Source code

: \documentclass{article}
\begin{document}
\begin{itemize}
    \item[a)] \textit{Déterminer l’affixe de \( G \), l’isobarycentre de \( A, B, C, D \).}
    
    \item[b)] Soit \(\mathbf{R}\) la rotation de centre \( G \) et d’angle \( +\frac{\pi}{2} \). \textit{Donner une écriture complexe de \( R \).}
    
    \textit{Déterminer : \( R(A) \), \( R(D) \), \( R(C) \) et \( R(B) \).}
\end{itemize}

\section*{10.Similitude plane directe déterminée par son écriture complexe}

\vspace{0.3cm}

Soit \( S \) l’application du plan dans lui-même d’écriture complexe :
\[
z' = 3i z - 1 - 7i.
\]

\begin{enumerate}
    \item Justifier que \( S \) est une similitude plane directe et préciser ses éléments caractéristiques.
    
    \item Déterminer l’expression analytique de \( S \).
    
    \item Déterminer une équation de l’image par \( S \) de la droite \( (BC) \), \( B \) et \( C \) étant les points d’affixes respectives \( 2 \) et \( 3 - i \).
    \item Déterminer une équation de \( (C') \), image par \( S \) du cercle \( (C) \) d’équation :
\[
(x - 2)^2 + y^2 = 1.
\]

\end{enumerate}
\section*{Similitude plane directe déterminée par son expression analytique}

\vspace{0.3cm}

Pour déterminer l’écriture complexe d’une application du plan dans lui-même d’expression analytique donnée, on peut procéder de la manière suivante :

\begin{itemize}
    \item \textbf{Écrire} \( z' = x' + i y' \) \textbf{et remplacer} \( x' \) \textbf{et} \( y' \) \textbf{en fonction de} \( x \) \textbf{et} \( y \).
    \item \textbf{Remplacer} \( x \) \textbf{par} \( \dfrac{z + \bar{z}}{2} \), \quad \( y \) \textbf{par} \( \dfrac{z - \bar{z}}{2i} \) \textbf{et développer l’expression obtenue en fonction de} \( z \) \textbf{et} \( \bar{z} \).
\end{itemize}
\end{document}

────────────────

To do: Output the records in full, keeping them exactly as they are.

Result:
Source code

: \documentclass{article}
\begin{document}
\begin{itemize}
    \item[a)] \textit{Déterminer l’affixe de \( G \), l’isobarycentre de \( A, B, C, D \).}
    
    \item[b)] Soit \(\mathbf{R}\) la rotation de centre \( G \) et d’angle \( +\frac{\pi}{2} \). \textit{Donner une écriture complexe de \( R \).}
    
    \textit{Déterminer : \( R(A) \), \( R(D) \), \( R(C) \) et \( R(B) \).}
\end{itemize}

\section*{10.Similitude plane directe déterminée par son écriture complexe}

\vspace{0.3cm}

Soit \( S \) l’application du plan dans lui-même d’écriture complexe :
\[
z' = 3i z - 1 - 7i.
\]

\begin{enumerate}
    \item Justifier que \( S \) est une similitude plane directe et préciser ses éléments caractéristiques.
    
    \item Déterminer l’expression analytique de \( S \).
    
    \item Déterminer une équation de l’image par \( S \) de la droite \( (BC) \), \( B \) et \( C \) étant les points d’affixes respectives \( 2 \) et \( 3 - i \).
    \item Déterminer une équation de \( (C') \), image par \( S \) du cercle \( (C) \) d’équation :
\[
(x - 2)^2 + y^2 = 1.
\]

\end{enumerate}
\section*{Similitude plane directe déterminée par son expression analytique}

\vspace{0.3cm}

Pour déterminer l’écriture complexe d’une application du plan dans lui-même d’expression analytique donnée, on peut procéder de la manière suivante :

\begin{itemize}
    \item \textbf{Écrire} \( z' = x' + i y' \) \textbf{et remplacer} \( x' \) \textbf{et} \( y' \) \textbf{en fonction de} \( x \) \textbf{et} \( y \).
    \item \textbf{Remplacer} \( x \) \textbf{par} \( \dfrac{z + \bar{z}}{2} \), \quad \( y \) \textbf{par} \( \dfrac{z - \bar{z}}{2i} \) \textbf{et développer l’expression obtenue en fonction de} \( z \) \textbf{et} \( \bar{z} \).
\end{itemize}
\end{document}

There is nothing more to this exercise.